Exercise instructions:
State the number of lines in the listing below that contain the word "flapping", and nothing besides.

.....

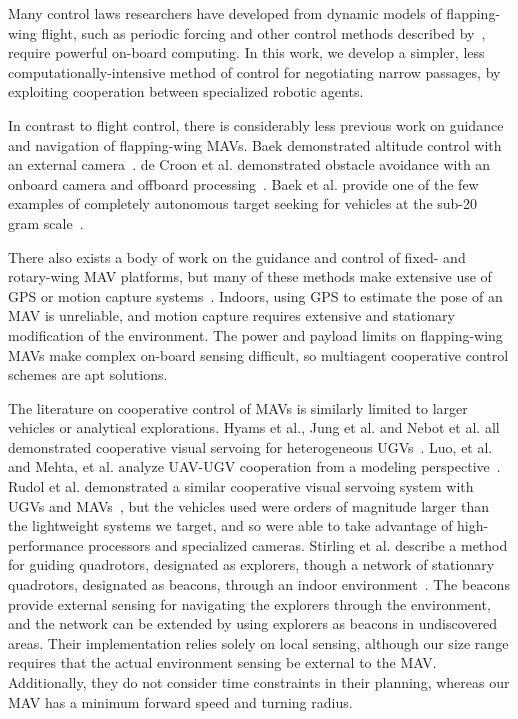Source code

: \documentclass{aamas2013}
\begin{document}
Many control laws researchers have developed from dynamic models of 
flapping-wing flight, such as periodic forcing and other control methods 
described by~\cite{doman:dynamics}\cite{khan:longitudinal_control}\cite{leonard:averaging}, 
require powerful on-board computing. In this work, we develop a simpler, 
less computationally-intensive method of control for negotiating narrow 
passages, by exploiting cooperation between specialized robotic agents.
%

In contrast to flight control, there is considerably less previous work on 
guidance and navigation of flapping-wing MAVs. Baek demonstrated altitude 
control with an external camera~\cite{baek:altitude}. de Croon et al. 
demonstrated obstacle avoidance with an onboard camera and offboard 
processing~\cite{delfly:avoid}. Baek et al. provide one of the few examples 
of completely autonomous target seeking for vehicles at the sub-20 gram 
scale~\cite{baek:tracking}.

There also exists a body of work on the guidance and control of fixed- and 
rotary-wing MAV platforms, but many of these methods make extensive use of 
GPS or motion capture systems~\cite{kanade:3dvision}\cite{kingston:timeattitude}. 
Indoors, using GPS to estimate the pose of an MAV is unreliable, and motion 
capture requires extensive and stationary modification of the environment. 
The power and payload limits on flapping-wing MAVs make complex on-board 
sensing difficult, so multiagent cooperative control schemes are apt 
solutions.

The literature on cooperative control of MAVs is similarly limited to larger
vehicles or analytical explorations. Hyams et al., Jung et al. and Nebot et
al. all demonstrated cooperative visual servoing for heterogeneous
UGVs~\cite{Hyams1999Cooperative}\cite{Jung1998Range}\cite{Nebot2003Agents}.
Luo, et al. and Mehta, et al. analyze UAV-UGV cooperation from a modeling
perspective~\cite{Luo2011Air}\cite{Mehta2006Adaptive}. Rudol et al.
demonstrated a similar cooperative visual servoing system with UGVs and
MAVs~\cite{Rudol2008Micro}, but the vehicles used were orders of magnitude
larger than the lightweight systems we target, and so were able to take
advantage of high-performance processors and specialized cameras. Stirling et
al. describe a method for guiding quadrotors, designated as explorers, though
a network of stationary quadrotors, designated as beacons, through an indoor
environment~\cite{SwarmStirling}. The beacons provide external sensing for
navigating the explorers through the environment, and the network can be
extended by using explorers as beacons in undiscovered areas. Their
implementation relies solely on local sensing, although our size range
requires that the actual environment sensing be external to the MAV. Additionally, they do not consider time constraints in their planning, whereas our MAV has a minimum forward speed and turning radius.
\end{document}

.....

Expected answer:
3